A chama desta amizade é alimentada sempre pelo ódio ao velho mineiro. Geralmente Cauã cede atenção ao pobre diabo enquanto está lavando roupas, cortando as unhas ou cozinhando alguma coisa vegetariana, pasta inssossa cheia de temperos, orgânica e de origem indiana. Como Salviano tem todo o tempo do mundo desde que abandonara o ofício plebeu de garçom para se dedicar exclusivamente à arte, ele tinha basicamente as horas do mundo para andar atrás de Cauã perguntando-lhe coisas sobre a terra, os céus, as estrelas e xoxotas, bem como tentar relatar a grande perseguição que sofre por parte de Lourival. Neste fatídico domingo, entretanto, ele não poderia contar com a ajuda de seu fiel amigo, que dormia, enquanto o panacão ligava a mangueira, golfando água de forma débil até ganhar consistência.
A pinga já rolava solta no andar debaixo, devia ser no máximo meio-dia.
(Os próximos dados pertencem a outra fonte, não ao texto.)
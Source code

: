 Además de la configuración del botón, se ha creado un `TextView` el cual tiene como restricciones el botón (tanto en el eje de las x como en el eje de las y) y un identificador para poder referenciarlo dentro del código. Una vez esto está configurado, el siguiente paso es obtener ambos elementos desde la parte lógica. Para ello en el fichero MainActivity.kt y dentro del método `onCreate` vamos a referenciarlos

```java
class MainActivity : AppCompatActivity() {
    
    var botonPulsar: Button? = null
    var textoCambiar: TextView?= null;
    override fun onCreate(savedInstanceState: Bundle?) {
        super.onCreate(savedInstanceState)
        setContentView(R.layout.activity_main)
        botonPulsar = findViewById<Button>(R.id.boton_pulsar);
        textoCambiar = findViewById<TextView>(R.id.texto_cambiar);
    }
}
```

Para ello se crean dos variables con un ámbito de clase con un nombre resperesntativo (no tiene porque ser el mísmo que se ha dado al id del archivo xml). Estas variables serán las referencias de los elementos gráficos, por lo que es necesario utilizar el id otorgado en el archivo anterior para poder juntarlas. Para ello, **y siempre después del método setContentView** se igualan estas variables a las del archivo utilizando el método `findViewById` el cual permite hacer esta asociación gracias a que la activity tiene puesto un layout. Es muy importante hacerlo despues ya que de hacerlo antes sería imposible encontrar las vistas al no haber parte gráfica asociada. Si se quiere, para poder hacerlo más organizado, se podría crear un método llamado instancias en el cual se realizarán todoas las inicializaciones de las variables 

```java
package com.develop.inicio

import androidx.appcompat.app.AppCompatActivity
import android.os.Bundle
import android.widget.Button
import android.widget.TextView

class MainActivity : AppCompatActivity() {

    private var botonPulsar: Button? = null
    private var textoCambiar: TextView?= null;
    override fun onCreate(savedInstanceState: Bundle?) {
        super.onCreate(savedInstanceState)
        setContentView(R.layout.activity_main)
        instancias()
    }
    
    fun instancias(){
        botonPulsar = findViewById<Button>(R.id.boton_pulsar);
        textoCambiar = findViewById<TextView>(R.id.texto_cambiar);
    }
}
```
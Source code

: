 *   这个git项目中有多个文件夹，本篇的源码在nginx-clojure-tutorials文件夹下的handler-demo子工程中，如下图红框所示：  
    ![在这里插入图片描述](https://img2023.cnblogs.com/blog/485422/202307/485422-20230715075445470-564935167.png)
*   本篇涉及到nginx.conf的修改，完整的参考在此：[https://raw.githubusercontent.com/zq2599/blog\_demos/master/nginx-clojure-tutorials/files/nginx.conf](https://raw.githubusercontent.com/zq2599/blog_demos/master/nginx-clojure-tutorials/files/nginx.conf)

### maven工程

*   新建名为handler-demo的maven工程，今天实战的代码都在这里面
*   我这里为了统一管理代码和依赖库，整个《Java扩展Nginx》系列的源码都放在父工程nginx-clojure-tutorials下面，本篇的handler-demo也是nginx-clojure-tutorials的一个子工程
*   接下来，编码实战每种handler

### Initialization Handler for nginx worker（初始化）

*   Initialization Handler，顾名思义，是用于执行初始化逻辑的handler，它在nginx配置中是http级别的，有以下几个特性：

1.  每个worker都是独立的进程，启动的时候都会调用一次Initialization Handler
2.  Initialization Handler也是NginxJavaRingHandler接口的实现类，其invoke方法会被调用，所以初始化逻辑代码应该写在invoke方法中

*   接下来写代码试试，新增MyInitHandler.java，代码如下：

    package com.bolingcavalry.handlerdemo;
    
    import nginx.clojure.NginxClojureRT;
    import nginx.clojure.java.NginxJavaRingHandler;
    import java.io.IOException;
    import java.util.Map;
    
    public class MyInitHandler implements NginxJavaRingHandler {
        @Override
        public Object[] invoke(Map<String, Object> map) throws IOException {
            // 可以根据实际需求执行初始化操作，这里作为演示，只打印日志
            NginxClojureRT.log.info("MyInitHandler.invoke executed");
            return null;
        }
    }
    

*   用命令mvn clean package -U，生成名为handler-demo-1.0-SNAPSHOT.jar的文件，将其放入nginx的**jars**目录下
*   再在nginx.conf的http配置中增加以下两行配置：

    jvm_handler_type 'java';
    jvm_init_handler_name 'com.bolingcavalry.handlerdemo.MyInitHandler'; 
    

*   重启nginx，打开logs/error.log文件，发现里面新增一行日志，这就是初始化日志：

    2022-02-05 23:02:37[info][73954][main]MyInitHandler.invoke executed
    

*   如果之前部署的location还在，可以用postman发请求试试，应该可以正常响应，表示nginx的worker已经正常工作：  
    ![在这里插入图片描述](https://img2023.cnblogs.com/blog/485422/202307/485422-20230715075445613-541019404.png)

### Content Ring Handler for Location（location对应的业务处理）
Daqueles cambitos que circulavam no andar de cima resmungando, viera a genial idéia de regar o telhado do cortiço, para amenizar o calor dominical. Salviano ligara a mangueira, despejara litros e litros de água, até que milhares de goteiras cagaram a comida, o xadrez e a tarde que se iniciava no cortiço. Plantação de zinco à vista no cortiço. Ponto pro maluco e telhado regado.